Over the interim, stakeholders came together to identify challenges related to large load growth. S.B. 6 is the culmination of an involved stakeholder process focused on solving these challenges and ensuring stability for the ERCOT grid.
Purpose:
S.B. 6 focuses on four main objectives: (1) ensuring transmission costs are properly allocated, (2) establishing grid reliability protection measures, (3) bringing transparency and credibility to load forecasting, and (4) protecting residential customers from outages by requiring large loads to share the load shed obligation during times of shortage.
To do so, the bill establishes a minimum transmission rate to be paid by loads served behind-the-meter that have on-site generation and orders the commission to reevaluate the Four Coincident Peak (4CP) calculation method currently used for setting transmission rates. Additionally, the bill requires the Public Utility Commission (PUC) to approve an existing generator's removal of megawatts (MWs) from the ERCOT energy market. The bill also establishes standard criteria for the large load interconnection process to be applied across the state. Lastly, the bill requires large load customers served at transmission level to install equipment that allows the load to be curtailed during firm load shed.
As proposed, S.B. 6 amends current law relating to electricity planning and infrastructure costs for large loads.
RULEMAKING AUTHORITY
Rulemaking authority is granted to the Public Utility Commission of Texas in SECTION 3 (Section 37.0561, Utilities Code) of this bill.
SECTION BY SECTION ANALYSIS
SECTION 1. Amends Section 35.004(d), Utilities Code, to require each distribution-owning utility in the Electric Reliability Council of Texas (ERCOT), for purposes of establishing the postage stamp rate, to report the additional billing determinants that would be created by applying the minimum transmission charge calculation under Section 36.010 to the distribution-owning utility's service area.
SECTION 2. Amends Subchapter A, Chapter 36, Utilities Code, by adding Section 36.010, as follows:
Sec. 36.010. MINIMUM TRANSMISSION CHARGE. Requires the Public Utility Commission of Texas (PUC), to ensure that all users of the transmission system in the ERCOT power region contribute to transmission cost recovery, to implement minimum rates that require all retail customers in that region served behind-the-meter to pay retail transmission charges based on a percentage of the customer's non-coincident peak demand from the utility system as identified in the customer's service agreement. Requires a municipally owned utility or electric cooperative that has not adopted customer choice to pass through the minimum wholesale transmission rate to the utility's or cooperative's retail customers in a manner determined by the utility or cooperative.
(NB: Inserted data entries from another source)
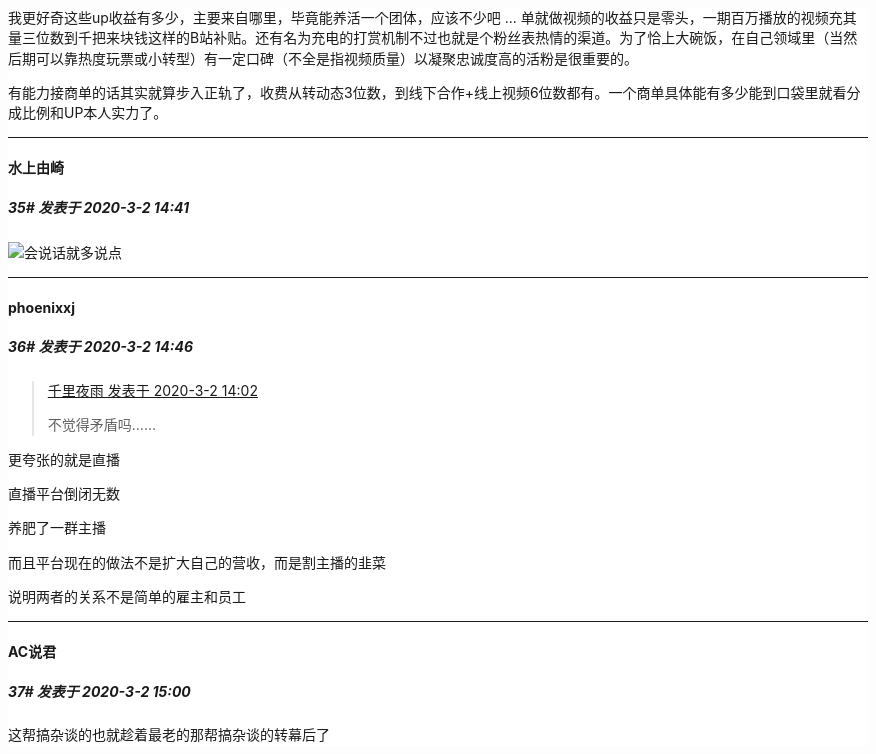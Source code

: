 我更好奇这些up收益有多少，主要来自哪里，毕竟能养活一个团体，应该不少吧 ...</blockquote>
单就做视频的收益只是零头，一期百万播放的视频充其量三位数到千把来块钱这样的B站补贴。还有名为充电的打赏机制不过也就是个粉丝表热情的渠道。为了恰上大碗饭，在自己领域里（当然后期可以靠热度玩票或小转型）有一定口碑（不全是指视频质量）以凝聚忠诚度高的活粉是很重要的。

有能力接商单的话其实就算步入正轨了，收费从转动态3位数，到线下合作+线上视频6位数都有。一个商单具体能有多少能到口袋里就看分成比例和UP本人实力了。







*****

####  水上由崎  
##### 35#       发表于 2020-3-2 14:41



<img src="https://static.saraba1st.com/image/smiley/face2017/037.png" referrerpolicy="no-referrer">会说话就多说点







*****

####  phoenixxj  
##### 36#       发表于 2020-3-2 14:46



<blockquote><a href="httphttps://bbs.saraba1st.com/2b/forum.php?mod=redirect&amp;goto=findpost&amp;pid=46590518&amp;ptid=1916629" target="_blank">千里夜雨 发表于 2020-3-2 14:02</a>

不觉得矛盾吗……</blockquote>
更夸张的就是直播

直播平台倒闭无数

养肥了一群主播

而且平台现在的做法不是扩大自己的营收，而是割主播的韭菜

说明两者的关系不是简单的雇主和员工







*****

####  AC说君  
##### 37#       发表于 2020-3-2 15:00




这帮搞杂谈的也就趁着最老的那帮搞杂谈的转幕后了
SECTION 3. Amends Subchapter B, Chapter 37, Utilities Code, by adding Section 37.0561, as follows:
Sec. 37.0561. PLANNING REQUIREMENTS FOR LARGE LOADS. (a) Requires the PUC by rule to establish standards for interconnecting large load customers at transmission voltage in the ERCOT power region in a manner designed to support business development in this state while minimizing the potential for stranded infrastructure costs.
(b) Requires that the standards apply only to customers with a load that exceeds a demand threshold established by the PUC based on the size of loads that significantly impact transmission needs in the ERCOT power region. Requires the PUC to establish a demand threshold of 75 megawatts unless the PUC determines that a lower threshold is necessary to accomplish the purposes described by Subsection (a).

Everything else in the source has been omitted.